▶ **REQUIREMENT**
Among the entries below, please repeat exactly and only the lines from the line containing "TCL initial setup" to the line containing "UKTV app for", both lines included.

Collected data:
:::

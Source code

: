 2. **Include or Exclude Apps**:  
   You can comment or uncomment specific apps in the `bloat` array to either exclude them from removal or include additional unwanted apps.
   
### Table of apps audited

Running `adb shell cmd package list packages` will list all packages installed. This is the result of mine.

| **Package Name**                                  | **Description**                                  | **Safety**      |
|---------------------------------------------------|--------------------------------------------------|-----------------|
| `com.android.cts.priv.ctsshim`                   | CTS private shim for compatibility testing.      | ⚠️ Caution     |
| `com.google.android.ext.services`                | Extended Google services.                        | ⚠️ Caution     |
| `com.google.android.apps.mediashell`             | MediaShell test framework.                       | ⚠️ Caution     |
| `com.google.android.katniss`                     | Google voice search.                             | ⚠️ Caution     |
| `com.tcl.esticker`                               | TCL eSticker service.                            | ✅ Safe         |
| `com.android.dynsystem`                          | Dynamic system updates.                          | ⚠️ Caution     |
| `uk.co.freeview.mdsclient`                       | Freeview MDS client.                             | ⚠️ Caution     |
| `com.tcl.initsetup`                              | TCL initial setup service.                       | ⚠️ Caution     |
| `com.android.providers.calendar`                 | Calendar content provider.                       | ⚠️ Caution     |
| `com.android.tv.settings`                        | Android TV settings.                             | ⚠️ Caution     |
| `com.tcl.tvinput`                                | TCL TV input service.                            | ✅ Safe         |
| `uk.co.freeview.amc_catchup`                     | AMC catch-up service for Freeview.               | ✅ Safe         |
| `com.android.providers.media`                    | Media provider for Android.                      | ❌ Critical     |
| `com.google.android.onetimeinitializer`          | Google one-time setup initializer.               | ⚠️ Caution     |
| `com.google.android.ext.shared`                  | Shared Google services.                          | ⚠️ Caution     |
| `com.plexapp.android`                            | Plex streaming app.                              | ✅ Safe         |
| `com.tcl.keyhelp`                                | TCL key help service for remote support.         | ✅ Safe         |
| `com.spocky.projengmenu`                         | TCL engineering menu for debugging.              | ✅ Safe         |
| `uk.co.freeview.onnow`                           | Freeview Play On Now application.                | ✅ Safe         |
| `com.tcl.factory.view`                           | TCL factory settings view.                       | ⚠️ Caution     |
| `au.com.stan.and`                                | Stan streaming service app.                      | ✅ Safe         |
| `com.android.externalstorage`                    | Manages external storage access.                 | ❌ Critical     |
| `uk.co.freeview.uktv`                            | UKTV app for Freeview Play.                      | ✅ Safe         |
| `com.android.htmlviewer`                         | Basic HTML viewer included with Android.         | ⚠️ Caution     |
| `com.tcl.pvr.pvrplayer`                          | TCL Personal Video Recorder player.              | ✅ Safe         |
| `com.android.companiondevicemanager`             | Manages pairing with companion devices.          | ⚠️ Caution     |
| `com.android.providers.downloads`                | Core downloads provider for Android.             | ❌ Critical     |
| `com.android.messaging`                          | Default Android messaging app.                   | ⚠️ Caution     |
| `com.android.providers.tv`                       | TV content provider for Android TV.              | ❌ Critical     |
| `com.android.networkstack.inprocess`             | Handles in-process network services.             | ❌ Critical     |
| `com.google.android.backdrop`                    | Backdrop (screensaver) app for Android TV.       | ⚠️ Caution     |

:::

▶ **SOLUTION TO THIS EXERCISE**
| `com.tcl.initsetup`                              | TCL initial setup service.                       | ⚠️ Caution     |
| `com.android.providers.calendar`                 | Calendar content provider.                       | ⚠️ Caution     |
| `com.android.tv.settings`                        | Android TV settings.                             | ⚠️ Caution     |
| `com.tcl.tvinput`                                | TCL TV input service.                            | ✅ Safe         |
| `uk.co.freeview.amc_catchup`                     | AMC catch-up service for Freeview.               | ✅ Safe         |
| `com.android.providers.media`                    | Media provider for Android.                      | ❌ Critical     |
| `com.google.android.onetimeinitializer`          | Google one-time setup initializer.               | ⚠️ Caution     |
| `com.google.android.ext.shared`                  | Shared Google services.                          | ⚠️ Caution     |
| `com.plexapp.android`                            | Plex streaming app.                              | ✅ Safe         |
| `com.tcl.keyhelp`                                | TCL key help service for remote support.         | ✅ Safe         |
| `com.spocky.projengmenu`                         | TCL engineering menu for debugging.              | ✅ Safe         |
| `uk.co.freeview.onnow`                           | Freeview Play On Now application.                | ✅ Safe         |
| `com.tcl.factory.view`                           | TCL factory settings view.                       | ⚠️ Caution     |
| `au.com.stan.and`                                | Stan streaming service app.                      | ✅ Safe         |
| `com.android.externalstorage`                    | Manages external storage access.                 | ❌ Critical     |
| `uk.co.freeview.uktv`                            | UKTV app for Freeview Play.                      | ✅ Safe         |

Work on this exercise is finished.